Langsam wandern wir durch den feuchten Morgendunst einen schmalen Ziegenpfad entlang. 4000 Meter: Die dünne Luft macht sich bemerkbar. Mein Magen rebelliert, und ich brauche eine Pause. In dieser Höhenlage verwandeln überaus seltene Riesenlobelien die steinigen Hänge in einen eigentümlichen Zauberwald: Nur etwa alle zehn Jahre produziert diese Pflanze eine einzige mächtige Blüte, dann stirbt sie, und an ihren Wurzeln wächst ein neuer Spross.

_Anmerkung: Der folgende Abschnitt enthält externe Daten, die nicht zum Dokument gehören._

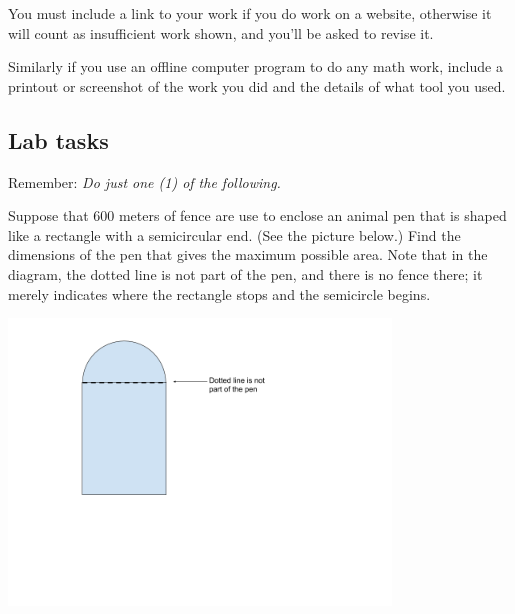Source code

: \documentclass[11pt,letterpaper]{article}
\newenvironment{problem}[2][Problem]{\begin{trivlist}
\item[\hskip \labelsep {\bfseries #1}\hskip \labelsep {\bfseries #2.}]}{\end{trivlist}}
\begin{document}
You must include a link to your work if you do work on a website, otherwise it will count as insufficient work shown, and you'll be asked to revise it. 

Similarly if you use an offline computer program to do any math work, include a printout or screenshot of the work you did and the details of what tool you used. 


\subsection*{Lab tasks}

Remember: \emph{Do just one (1) of the following.} 

\begin{problem}{1}
Suppose that 600 meters of fence are use to enclose an animal pen that is shaped like a rectangle with a semicircular end. (See the picture below.) Find the dimensions of the pen that gives the maximum possible area. Note that in the diagram, the dotted line is not part of the pen, and there is no fence there; it merely indicates where the rectangle stops and the semicircle begins. 
\begin{center}
    \includegraphics[width=4in]{l7p1.png}
\end{center}


\end{problem}
\end{document}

Malerische Regenfront in den äthiopischen Bergen der Simien Mountains
Picture by T. Micke

Plötzlich packt mich Bogart, der sich neben mir niedergelassen hat und grüne Kaffeebohnen kaut, am Arm und deutet in die vor uns liegende Nebelsuppe hinein. Steinböcke! Keine fünfzig Meter entfernt gehen zwei Steinbock-Mamas mit ihren Jungen vorbei. Der Wind weht günstig zu uns herüber, sodass sie uns trotz der Nähe nicht wittern können. Bogart packt mich ein zweites Mal am Arm, gerade als der dichte Nebel die vier wieder verschluckt. Da steht er auf einem Felsvorsprung! Mit Hörnern so prächtig geschwungen wie Elefanten-Stoßzähne. Der Bergkönig: Daheim in Österreich habe ich ihn immer nur auf Postkarten gesehen. Verrückt, dass ich nach Afrika fahren muss, um dieses Tier in freier Wildbahn zu erleben.

Fünf Stunden später sind wir wieder im Lager. Die Steinböcke sind weg, die Babouns auch, aber dafür entfaltet sich entlang des westlichen Horizonts ein fantastischer Sonnenuntergang. Kurz darauf ziehen schon wieder dunkle Wolken am dämmernden Himmel auf, und in der Ferne grollt der Donner. Nicht nur Tiere gibt es hier wie in unseren Alpen, sondern auch das Wetter wechselt offenbar ebenso schnell. Schade, dass ich kein schönes Foto von "Seiner Majestät" schießen konnte, aber immerhin durften wir an seinem Hof zu Gast sein.

Als ich wenig später den Reißverschluss zu meinem Zelt öffne, um hineinzukriechen, ruft mir David von gegenüber zu: "Vielleicht solltest du dieses Mal deine Schuhe mit ins Zelt nehmen. Es wird wieder Schnee geben..."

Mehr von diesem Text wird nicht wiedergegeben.